Kafka API

Instead of sending documents through the HTTP Ingester it is also possible to place messages with prepared content directly into the Kafka topic configured for extract requests. In this case the URI and content need to be prepared in advance and supplied as the event value.

Events placed directly onto Kafka are expected to conform to the following schema constraints, events that do not meet this schema will either be discarded off to the Dead Letter Queue (DLQ) configured for the services, or may cause unpredictable behaviour.

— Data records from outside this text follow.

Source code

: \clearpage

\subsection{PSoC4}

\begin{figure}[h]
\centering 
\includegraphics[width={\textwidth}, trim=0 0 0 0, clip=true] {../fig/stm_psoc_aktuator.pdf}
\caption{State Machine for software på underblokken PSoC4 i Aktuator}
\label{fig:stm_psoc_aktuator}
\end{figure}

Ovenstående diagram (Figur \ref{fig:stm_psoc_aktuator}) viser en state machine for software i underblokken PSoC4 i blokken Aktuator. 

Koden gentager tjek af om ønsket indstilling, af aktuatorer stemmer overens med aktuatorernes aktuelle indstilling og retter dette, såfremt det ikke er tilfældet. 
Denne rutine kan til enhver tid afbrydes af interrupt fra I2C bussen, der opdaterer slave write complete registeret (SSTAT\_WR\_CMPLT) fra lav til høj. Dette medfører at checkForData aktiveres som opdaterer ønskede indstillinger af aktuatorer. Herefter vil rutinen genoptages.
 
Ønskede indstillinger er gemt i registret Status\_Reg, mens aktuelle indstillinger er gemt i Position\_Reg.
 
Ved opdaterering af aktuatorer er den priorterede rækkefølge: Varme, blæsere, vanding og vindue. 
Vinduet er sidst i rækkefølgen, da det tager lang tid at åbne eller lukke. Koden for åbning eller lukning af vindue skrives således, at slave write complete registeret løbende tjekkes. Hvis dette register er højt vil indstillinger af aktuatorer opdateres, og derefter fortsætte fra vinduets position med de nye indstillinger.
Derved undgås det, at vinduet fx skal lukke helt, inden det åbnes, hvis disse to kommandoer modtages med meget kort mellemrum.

This feature is intended for power users who already have some document preparation pipeline in place in their environments.

Headers

The following Kafka headers are used by Smart Cache Documents, only Security-Label is mandatory. Other headers MAY also be included but only the following have specific purpose within the pipeline:

Header name	Description	Required
`Exec-Path`	The name of the service or application that created the message.	No
`Distribution-Id`	The distribution ID for the documents being uploaded.	No
`Data-Source-Reference`	A URL for the original source of the document.	No
`Policy-Information`	The EDH or IDH policy information for the documents being uploaded.	No
`Request-ID`	A unique ID for the request.	No
`Security-Label`	The default security label that applies to the documents being uploaded.	Yes
`Content-Type`	The MIME type of the document.	No

Kafka header example:

{
  "Owner": "Platform Team",
  "Exec-Path": "smart-cache-documents-http-ingester",
  "Distribution-Id": "13bce3bf-7edb-4efb-a54f-574327458dd7",
  "Policy-Information": "{ \"IDH\": { \"apiVersion\": \"v1alpha\", \"uuid\": \"8d3c946b-b371-4906-b5bf-e2413365506e\", \"creationDate\": \"2025-09-30T13:23:00+01:00\", \"containsPii\": false, \"dataSource\": \"example_dataset\", \"access\": { \"classification\": \"S\", \"allowedOrgs\": [\"Telicent\"], \"allowedNats\": [\"GBR\"], \"groups\": [], }, \"ownership\": {\"originatingOrg\": \"Telicent\"}}",
  "Request-ID": "33002c05-a04e-4915-9bf8-9fdf6e9096e6",
  "Security-Label": "(classification=O&(permitted_organisations=Telicent)&(permitted_nationalities=GBR))",
  "Content-Type": "application/pdf",
  "Data-Source-Reference": "http://your-originating-system/docs/123.pdf"
}

NB: While the above example headers are shown as if they were JSON, Kafka headers are not stored as JSON internally. This example is intended purely to be illustrative of a possible set of headers an event might have.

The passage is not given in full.